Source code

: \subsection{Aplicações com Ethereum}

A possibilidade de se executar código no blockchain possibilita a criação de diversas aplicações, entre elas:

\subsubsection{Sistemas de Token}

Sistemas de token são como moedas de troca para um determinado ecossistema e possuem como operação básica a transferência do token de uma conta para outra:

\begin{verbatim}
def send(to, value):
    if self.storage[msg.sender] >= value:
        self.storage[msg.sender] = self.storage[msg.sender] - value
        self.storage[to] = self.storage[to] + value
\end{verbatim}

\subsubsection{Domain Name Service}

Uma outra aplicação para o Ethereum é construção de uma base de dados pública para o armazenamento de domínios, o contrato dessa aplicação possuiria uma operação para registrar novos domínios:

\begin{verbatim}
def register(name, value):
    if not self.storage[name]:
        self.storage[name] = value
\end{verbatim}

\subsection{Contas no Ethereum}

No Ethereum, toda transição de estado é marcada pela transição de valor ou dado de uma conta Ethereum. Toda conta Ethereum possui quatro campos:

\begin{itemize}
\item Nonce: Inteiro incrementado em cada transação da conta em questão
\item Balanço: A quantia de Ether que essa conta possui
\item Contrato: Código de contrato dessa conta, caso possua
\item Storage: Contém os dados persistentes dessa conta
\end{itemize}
* * *
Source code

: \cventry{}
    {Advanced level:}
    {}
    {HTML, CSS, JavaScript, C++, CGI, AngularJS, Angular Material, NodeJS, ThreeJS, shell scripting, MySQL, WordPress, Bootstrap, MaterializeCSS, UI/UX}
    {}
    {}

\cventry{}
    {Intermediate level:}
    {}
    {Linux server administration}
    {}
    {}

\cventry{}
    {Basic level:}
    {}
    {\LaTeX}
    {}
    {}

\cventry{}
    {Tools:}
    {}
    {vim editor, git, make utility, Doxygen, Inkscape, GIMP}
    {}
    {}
...
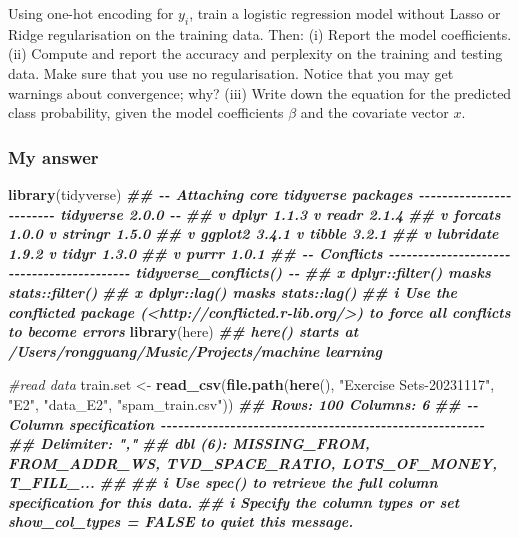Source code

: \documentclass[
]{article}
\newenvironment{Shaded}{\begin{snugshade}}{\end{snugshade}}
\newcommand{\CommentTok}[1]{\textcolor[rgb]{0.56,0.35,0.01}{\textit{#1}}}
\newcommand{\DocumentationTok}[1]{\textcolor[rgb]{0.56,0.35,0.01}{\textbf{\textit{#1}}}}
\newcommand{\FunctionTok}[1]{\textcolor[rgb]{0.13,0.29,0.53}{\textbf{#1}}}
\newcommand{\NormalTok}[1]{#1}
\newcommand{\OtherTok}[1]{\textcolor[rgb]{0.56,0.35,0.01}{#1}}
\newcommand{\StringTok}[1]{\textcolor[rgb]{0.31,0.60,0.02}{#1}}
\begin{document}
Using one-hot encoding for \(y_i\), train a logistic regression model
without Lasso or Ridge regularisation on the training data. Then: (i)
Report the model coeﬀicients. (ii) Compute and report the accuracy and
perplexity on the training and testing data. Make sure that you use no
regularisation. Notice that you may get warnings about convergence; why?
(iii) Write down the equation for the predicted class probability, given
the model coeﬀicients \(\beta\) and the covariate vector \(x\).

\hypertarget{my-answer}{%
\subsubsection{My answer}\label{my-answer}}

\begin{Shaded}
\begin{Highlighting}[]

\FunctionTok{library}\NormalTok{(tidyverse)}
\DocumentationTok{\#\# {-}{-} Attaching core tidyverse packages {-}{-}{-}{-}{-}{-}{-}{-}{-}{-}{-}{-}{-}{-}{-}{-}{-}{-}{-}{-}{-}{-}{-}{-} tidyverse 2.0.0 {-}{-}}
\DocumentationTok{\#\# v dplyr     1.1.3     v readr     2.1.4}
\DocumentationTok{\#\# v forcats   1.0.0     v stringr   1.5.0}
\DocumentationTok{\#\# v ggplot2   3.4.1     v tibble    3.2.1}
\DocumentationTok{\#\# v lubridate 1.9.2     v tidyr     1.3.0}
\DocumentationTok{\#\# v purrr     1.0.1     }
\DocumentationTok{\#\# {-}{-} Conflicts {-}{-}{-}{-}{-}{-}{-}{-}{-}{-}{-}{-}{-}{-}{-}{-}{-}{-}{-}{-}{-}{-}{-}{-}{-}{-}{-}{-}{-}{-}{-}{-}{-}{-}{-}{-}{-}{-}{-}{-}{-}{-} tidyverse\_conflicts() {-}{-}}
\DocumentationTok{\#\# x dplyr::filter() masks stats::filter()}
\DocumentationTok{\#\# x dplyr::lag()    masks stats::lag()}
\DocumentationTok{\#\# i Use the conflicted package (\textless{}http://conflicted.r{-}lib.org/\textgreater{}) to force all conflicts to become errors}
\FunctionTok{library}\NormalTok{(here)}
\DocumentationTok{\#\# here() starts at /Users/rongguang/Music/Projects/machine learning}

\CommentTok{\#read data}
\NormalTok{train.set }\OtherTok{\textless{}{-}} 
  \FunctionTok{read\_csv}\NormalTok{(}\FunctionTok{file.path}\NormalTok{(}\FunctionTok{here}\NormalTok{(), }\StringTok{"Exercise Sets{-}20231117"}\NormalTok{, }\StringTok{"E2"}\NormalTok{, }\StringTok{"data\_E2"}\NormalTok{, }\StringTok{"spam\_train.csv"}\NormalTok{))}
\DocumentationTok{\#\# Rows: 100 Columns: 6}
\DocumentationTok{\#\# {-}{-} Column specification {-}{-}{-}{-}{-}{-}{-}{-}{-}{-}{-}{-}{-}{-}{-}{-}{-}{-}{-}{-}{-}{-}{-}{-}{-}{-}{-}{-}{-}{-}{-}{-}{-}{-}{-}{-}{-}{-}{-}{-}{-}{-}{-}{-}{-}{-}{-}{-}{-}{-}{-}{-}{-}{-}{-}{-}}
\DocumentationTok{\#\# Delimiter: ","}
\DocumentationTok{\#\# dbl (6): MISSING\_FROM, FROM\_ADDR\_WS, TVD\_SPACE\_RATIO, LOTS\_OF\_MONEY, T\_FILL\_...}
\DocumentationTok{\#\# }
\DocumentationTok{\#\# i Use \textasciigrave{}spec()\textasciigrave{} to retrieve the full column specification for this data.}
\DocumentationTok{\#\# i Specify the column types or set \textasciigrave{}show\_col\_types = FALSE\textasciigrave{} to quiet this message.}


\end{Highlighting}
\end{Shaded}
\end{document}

## DIRECTIONS FOR THIS TASK:
Show the lines in the entries above that include the string "coeﬀicients".

## ANSWER TO THIS PROBLEM:
Report the model coeﬀicients. (ii) Compute and report the accuracy and
the model coeﬀicients \(\beta\) and the covariate vector \(x\).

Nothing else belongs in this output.